Lors de la Révolution, nous le trouvons vicaire du couvent des Récollets de Saint-Malo, et nous le voyons signer en cette qualité le 14 janvier 1791. Dans ses Grandes recherches manuscrites sur Saint-Malo, conservées à la mairie de cette ville, le précieux chroniqueur qu’est le chanoine Manet, apprend que le P. Barthélemy « faisait à cette époque l’édification de la ville et du pays, tant par son zèle et ses talents de prédicateur que par l’exercice de toutes les vertus monastiques ». Il va sans dire qu’un aussi saint homme déclara vouloir continuer la vie de communauté, ainsi que le P. Toussaint Duval, gardien de son couvent. Pour y parvenir plus sûrement, il prit le parti de passer en Espagne et dès le 19 juin 1791 on le déclare « parti pour ce pays ».

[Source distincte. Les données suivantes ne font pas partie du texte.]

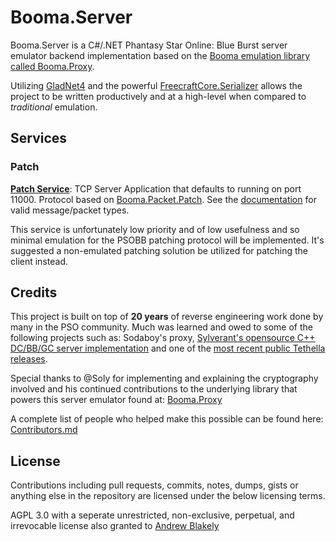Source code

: # Booma.Server

Booma.Server is a C#/.NET Phantasy Star Online: Blue Burst server emulator backend implementation based on the [Booma emulation library called Booma.Proxy](https://github.com/helloKitty/booma.proxy).

Utilizing [GladNet4](https://github.com/HelloKitty/GladNet3/tree/gladnet4) and the powerful [FreecraftCore.Serializer](https://github.com/FreecraftCore/FreecraftCore.Serializer) allows the project to be written productively and at a high-level when compared to *traditional* emulation.

## Services

### Patch

**[Patch Service](https://github.com/HelloKitty/Booma.Server/tree/master/src/Booma.Server.PatchService)**: TCP Server Application that defaults to running on port 11000. Protocol based on [Booma.Packet.Patch](https://github.com/HelloKitty/Booma.Proxy/tree/master/src/Booma.Packet.Patch). See the [documentation](https://github.com/HelloKitty/Booma.Proxy/blob/master/docs/PatchPacketDocumentation.md) for valid message/packet types.

This service is unfortunately low priority and of low usefulness and so minimal emulation for the PSOBB patching protocol will be implemented. It's suggested a non-emulated patching solution be utilized for patching the client instead.


## Credits

This project is built on top of **20 years** of reverse engineering work done by many in the PSO community. Much was learned and owed to some of the following projects such as: Sodaboy's proxy, [Sylverant's opensource C++ DC/BB/GC server implementation](https://github.com/Sylverant/) and one of the [most recent public Tethella releases](https://github.com/justnoxx/psobb-tethealla/).

Special thanks to @Soly for implementing and explaining the cryptography involved and his continued contributions to the underlying library that powers this server emulator found at: [Booma.Proxy](https://github.com/helloKitty/booma.proxy)

A complete list of people who helped make this possible can be found here: [Contributors.md](https://github.com/HelloKitty/Booma.Proxy/blob/master/Contributors.md)

## License

Contributions including pull requests, commits, notes, dumps, gists or anything else in the repository are licensed under the below licensing terms.

AGPL 3.0 with a seperate unrestricted, non-exclusive, perpetual, and irrevocable license also granted to [Andrew Blakely](https://www.github.com/HelloKitty)
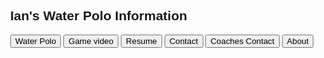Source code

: 
<html>
<head>
<meta name="viewport" content="width=device-width, initial-scale=1">
<style>
body, html {
    height: 100%;
    margin: 0;
  }
  .bg {
    
    background-image: url("wat.jpg");
    
    height: 110%; 
   
    background-position: center;
    background-repeat: no-repeat;
    background-size: cover;
  }
body {font-family: Arial;}
/* Style the tab */
.tab {
  overflow: hidden;
  border: 1px solid #ccc;
  background-color: #ccc;
}
/* Style the buttons inside the tab */
.tab button {
  background-color: white;
  float: left;
  border: none;
  outline: none;
  cursor: pointer;
  padding: 14px 16px;
  transition: 0.3s;
  font-size: 17px;
  font-color:black;
}
/* Change background color of buttons on hover */
.tab button:hover {
  background-color: #ccc;
}
/* Create an active/current tablink class */
.tab button.active {
  background-color: #ccc;
}
/* Style the tab content */
.tabcontent {
  display: none;
  color: black;
  padding: 6px 12px;
  border: 1px solid #ccc;
  border-top: none;
}
</style>
</head>
<body>

<h2>Ian's Water Polo Information</h2>


<div class="tab">
  <button class="tablinks" onclick="openCity(event, 'Waterpolo')">Water Polo</button>
  <button class="tablinks" onclick="openCity(event, 'Game video')">Game video</button>
  <button class="tablinks" onclick="openCity(event, 'resume')">Resume</button>
  <button class="tablinks" onclick="openCity(event, 'contact')">Contact</button>
  <button class="tablinks" onclick="openCity(event, 'coaches')">Coaches Contact</button>
  <button class="tablinks" onclick="openCity(event, 'about')">About</button>
</div>


<div id="Waterpolo" class="tabcontent">
  <h3>Water polo</h3>
  <p>My name is Ian Fry, I play water polo for <a href="https://seadevils.org/water-polo" target="_blank">Potomac Water Polo</a> in Maryland.</p>
    
   <img src="github/me.JPG" width="600" height="1071">  

   <p><a href="https://seadevils.org/water-polo" target="_blank">My Team</a></p>
  
</div>
<div id="Game video" class="tabcontent">
    
   <p>Here is my youtube channel with game footage</p>
   <iframe width="560" height="315" src="https://www.youtube.com/embed/qQQKj9dj0ys" frameborder="0" allow="accelerometer; autoplay; encrypted-media; gyroscope; picture-in-picture" allowfullscreen></iframe>
  
  <iframe width="560" height="315" src="https://www.youtube.com/embed/-Mx4lNr3P-0" frameborder="0" allow="accelerometer; autoplay; encrypted-media; gyroscope; picture-in-picture" allowfullscreen></iframe>
    
   <p><a href="https://www.youtube.com/channel/UCvnw8g9ZKqtqCGTTIsE__TA" target="_blank">If the videos don't work click here</a></p>
   
 </div>

<div id="resume" class="tabcontent">
  <h3>Here are my Water Polo acomplishments and events</h3>
  <p>
   2013 - 2018 JOs 
   <br/>
    2018 2nd place NJO 16u Invitational 
   <br/>
    2013-2016 ODP National Championships NEZ 
   <br/>
    2017 USA Water Polo National Team Selection Camp 
    </br>
    2017 USA Water Polo Futures camp at Olympic Training Center, Colorado Springs, Co
    <br/>
    2018 and 2019 North VS. South Challenge Champions in North Carolina Tournament
    <br/>
    2017-2018, 2018-2019 High School Swim Team Virginia State Championships Meet
    <br/>
    2018 and 2019 George Mason Scholar Athlete 
   </p> 
</div>

<div id="contact" class="tabcontent">
  <h3>Contact information</h3>
  <p>Here is a list of my contact information. 
    <br/>
    Email: ianfrywaterpolo@gmail.com
    <br/>
    Phone #7035590270
    <br/>
    <a id="mySchool" href="https://gm.fccps.org">High School: George Mason</a>
    <br/> 
    City: Falls Church
    <br/>
      State: Virginia
    <br/>
     <iframe src="https://www.google.com/maps/embed?pb=!1m18!1m12!1m3!1d24845.268559142238!2d-77.18982968260268!3d38.88605279807087!2m3!1f0!2f0!3f0!3m2!1i1024!2i768!4f13.1!3m3!1m2!1s0x89b64b6e7a4663ad%3A0x6e536688973d9759!2sFalls+Church%2C+VA!5e0!3m2!1sen!2sus!4v1551505069642" width="600" height="450" frameborder="0" style="border:0" allowfullscreen></iframe>
    

  </p>
</div>
    <div id="coaches" class="tabcontent">
    <h4>Coaches information:</h4>
    <p> Potomac Waterpolo Club Head Coach Jonah Dowd
    <br/>
    Phone# 909-762-2740
    <br/>
    Email: jonahbdowd@gmail.com
    </p>
    
   <img src="github/jonah.jpeg" width="105" height="145">  
   </div>
   
<div id="about" class="tabcontent">
  <h3>About</h3>
  <p>
   2021 Graduation year
      <br/>
   Height: 6'1" 
      <br/>
   Weight: 200 (lbs)
      <br/>
   Wing Span: 6' 7"
      <br/>
   50 (Yards) Free Time: 24.63
      <br/>
   100 (Yards) Free Time: 53.50
     <br/>
   50 (M)  BackStroke: 32.20
  <br/>   
This website was coded by me, Ian Fry. I wanted to have a website where I could post water polo highlights, and other information. However I wanted to do it in an interesting way, so I decided to code my own website using Html.</p>
    
  <img src="github/win.png" width="471" height="624">  
  <img src="github/team.JPG" width="767" height="575">  
</div>

<!-- below is the main needed stuff that i dont know much about, however i can put my needed information here as its below the tabs!-->
<div class="bg">
 

    
<script>
function openCity(evt, cityName) {
  var i, tabcontent, tablinks;
  tabcontent = document.getElementsByClassName("tabcontent");
  for (i = 0; i < tabcontent.length; i++) {
    tabcontent[i].style.display = "none";
  }
  tablinks = document.getElementsByClassName("tablinks");
  for (i = 0; i < tablinks.length; i++) {
    tablinks[i].className = tablinks[i].className.replace(" active", "");
  }
  document.getElementById(cityName).style.display = "block";
  evt.currentTarget.className += " active";
}
</script>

Le Père Barthélemy séjourna quelque temps à Cadix dans un couvent de son ordre, mais, écrit le chanoine Manet, « sa pensée demeurait à Saint-Malo et son cœur se consumait de tristesse en songeant à tant de bonnes âmes exposées en cette ville à vivre et à mourir sans les secours de notre sainte religion ». Ayant donc obtenu de ses supérieurs la permission de revenir en Bretagne, il débarqua au Havre vers les premiers mois de l’année suivante et gagna par étapes Saint-Malo, où crainte de se faire arrêter, il pénétra sous un déguisement. Lors de l’application de la loi du 26 août 1792, le P. Barthélemy ne s’exila pas et demeura caché tantôt à Saint-Malo et tantôt aux environs, « faisant, suivant sa propre expression, tout le bien qu’il pouvait ».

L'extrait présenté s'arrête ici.